Because service composition has become a common practice, reliability of composite, or composed, services has become an issue. Reliability analysis has been studied for decades for safety-critical systems, but composite services pose a new challenge. For most safe-critical systems, the hardware and software modules are rigidly integrated and remain unchanged during operation. By contrast, service components of a composite service are often updated and replaced, and their mappings to underlying physical system resource, such as servers, are subjected to reconfiguration. Due to this flexibility, carefully constructing a single tailor-made model for a composite service to determine its reliability is not a viable option.
There currently exist two major technologies for reliability analysis of composite services. They are based on (stochastic) state-space models, as well as on combinatorial models of services. State-space models, such as Markov chains and stochastic Petri nets, represent service components and resources as probabilistic state transition systems, of which the states may reflect their reliability. Given the component and resource models, they can be combined into a larger model representing the composite service that accurately captures the impact of particular failures on the reliability of the entire composite service as a whole. However, this state-based approach often incurs high computational complexity due to state-space explosion.
Combinatorial models, by comparison, which include reliability block diagrams (RBD's) and fault trees (FT's), focus on the causal relations (i.e., reliability-related dependencies) between components and resources. By ruling out possible time-dependent changes of reliability, analyses using these models achieve high computational efficiency at the expense of a potential loss of accuracy. As such, current reliability analyses are plagued by a tradeoff between analysis accuracy and computational complexity.

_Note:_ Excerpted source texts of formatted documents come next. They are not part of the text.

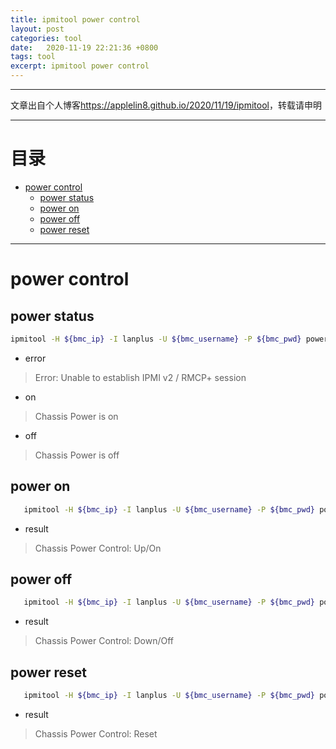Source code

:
 ```yaml
---
title: ipmitool power control
layout: post
categories: tool
date:   2020-11-19 22:21:36 +0800
tags: tool
excerpt: ipmitool power control
---
```

--------------------
文章出自个人博客<https://applelin8.github.io/2020/11/19/ipmitool>，转载请申明

------------------
# 目录 <span id="home">
* [power control](#1)
	* [power status](#1.1)
	* [power on](#1.2)
	* [power off](#1.3)
	* [power reset](#1.4)


----------------------------
# power control <span id="1">


## power status <span id="1.1">


```bash
ipmitool -H ${bmc_ip} -I lanplus -U ${bmc_username} -P ${bmc_pwd} power status
```

- error

> Error: Unable to establish IPMI v2 / RMCP+ session

- on
> Chassis Power is on

- off
> Chassis Power is off

## power on  <span id="1.2">

```bash
   ipmitool -H ${bmc_ip} -I lanplus -U ${bmc_username} -P ${bmc_pwd} power on
```

- result
> Chassis Power Control: Up/On

## power off  <span id="1.3">

```bash
   ipmitool -H ${bmc_ip} -I lanplus -U ${bmc_username} -P ${bmc_pwd} power off
```

- result
> Chassis Power Control: Down/Off

## power reset  <span id="1.4">


```bash
   ipmitool -H ${bmc_ip} -I lanplus -U ${bmc_username} -P ${bmc_pwd} power reset
```

- result
> Chassis Power Control: Reset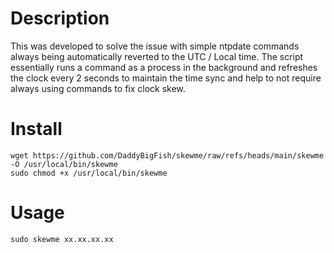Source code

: # Description
This was developed to solve the issue with simple ntpdate commands always being automatically reverted to the UTC / Local time. The script essentially runs a command as a process in the background and refreshes the clock every 2 seconds to maintain the time sync and help to not require always using commands to fix clock skew.

# Install
```
wget https://github.com/DaddyBigFish/skewme/raw/refs/heads/main/skewme -O /usr/local/bin/skewme
sudo chmod +x /usr/local/bin/skewme
```
# Usage
```
sudo skewme xx.xx.xx.xx
```
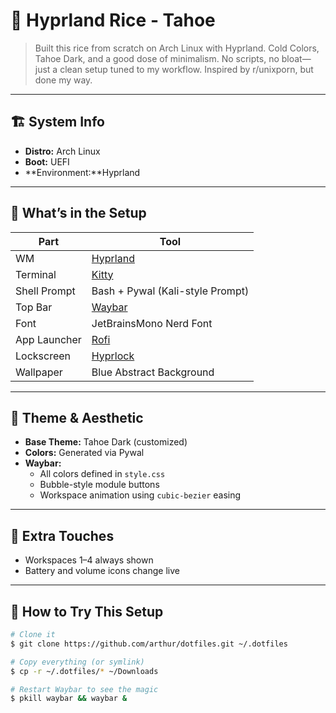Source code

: # 🌿 Hyprland Rice - Tahoe

> Built this rice from scratch on Arch Linux with Hyprland. Cold Colors, Tahoe Dark, and a good dose of minimalism. No scripts, no bloat—just a clean setup tuned to my workflow. Inspired by r/unixporn, but done my way.

---

## 🏗️ System Info

- **Distro:** Arch Linux
- **Boot:** UEFI
- **Environment:**Hyprland

---

## 🧩 What’s in the Setup

| Part         | Tool                             |
| ------------ | -------------------------------- |
| WM           | [Hyprland](w)                    |
| Terminal     | [Kitty](w)                       |
| Shell Prompt | Bash + Pywal (Kali-style Prompt) |
| Top Bar      | [Waybar](w)                      |
| Font         | JetBrainsMono Nerd Font          |
| App Launcher | [Rofi](w)                         |
| Lockscreen   | [Hyprlock](w)                    |
| Wallpaper    | Blue Abstract Background        |

---

## 🎨 Theme & Aesthetic

- **Base Theme:** Tahoe Dark (customized)
- **Colors:** Generated via Pywal
- **Waybar:**
  - All colors defined in `style.css`
  - Bubble-style module buttons
  - Workspace animation using `cubic-bezier` easing

---

## 🧠 Extra Touches

- Workspaces 1–4 always shown 
- Battery and volume icons change live

---

## 🚀 How to Try This Setup

```bash
# Clone it
$ git clone https://github.com/arthur/dotfiles.git ~/.dotfiles

# Copy everything (or symlink)
$ cp -r ~/.dotfiles/* ~/Downloads

# Restart Waybar to see the magic
$ pkill waybar && waybar &
```
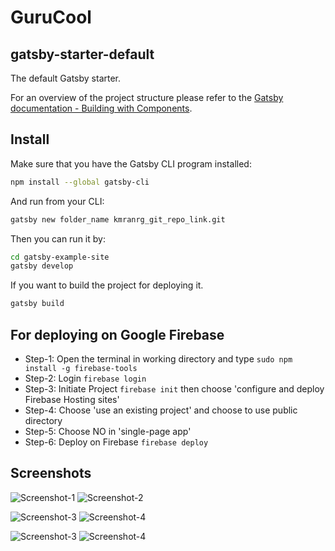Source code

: # GuruCool

## gatsby-starter-default
The default Gatsby starter.

For an overview of the project structure please refer to the [Gatsby documentation - Building with Components](https://www.gatsbyjs.org/docs/building-with-components/).

## Install

Make sure that you have the Gatsby CLI program installed:
```sh
npm install --global gatsby-cli
```

And run from your CLI:
```sh
gatsby new folder_name kmranrg_git_repo_link.git
```

Then you can run it by:
```sh
cd gatsby-example-site
gatsby develop
```

If you want to build the project for deploying it.
```sh
gatsby build
```

## For deploying on Google Firebase
+ Step-1: Open the terminal in working directory and type `sudo npm install -g firebase-tools`
+ Step-2: Login `firebase login`
+ Step-3: Initiate Project `firebase init` then choose 'configure and deploy Firebase Hosting sites'
+ Step-4: Choose 'use an existing project' and choose to use public directory
+ Step-5: Choose NO in 'single-page app'
+ Step-6: Deploy on Firebase `firebase deploy`

## Screenshots
![Screenshot-1](https://github.com/kmranrg/Gurukool/blob/main/screenshots/1.png)   ![Screenshot-2](https://github.com/kmranrg/Gurukool/blob/main/screenshots/2.png)

![Screenshot-3](https://github.com/kmranrg/Gurukool/blob/main/screenshots/3.png)   ![Screenshot-4](https://github.com/kmranrg/Gurukool/blob/main/screenshots/4.png)

![Screenshot-3](https://github.com/kmranrg/Gurukool/blob/main/screenshots/5.png)   ![Screenshot-4](https://github.com/kmranrg/Gurukool/blob/main/screenshots/6.png)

It is noted that modeling system resources, such as servers, as continuous-time Markov chains (CTMC's) is common. By defining normal and failure states along with transition rates between them, several key metrics can be computed, including resource availability and the mean time to failure/repair (MTTF/MTTR). Recently, to take better account of user/software behavior that affects resource usage, several techniques for hierarchical modeling of software systems that integrate models of user/software behavior and underlying resources have been proposed.
Markov reward models (MRM's) have been considered as a unified basis on which to conduct system dependability analysis. For high-level representations of MRM's, stochastic reward nets, based on the Petri net foundation, have been proposed and employed. Correlation between failures has also been addressed, focusing on failure correlation between successive runs of software and formulating these runs based on the Markov renewal process.
Other prior art has focused on the derivation of stochastic models from high-level services definitions. Although it may be useful to construct stochastic models in such an automated manner, the resulting models may nevertheless still suffer from the accuracy-complexity tradeoff that has been discussed. For all of these reasons, as well as other reasons, there is a need for the present invention.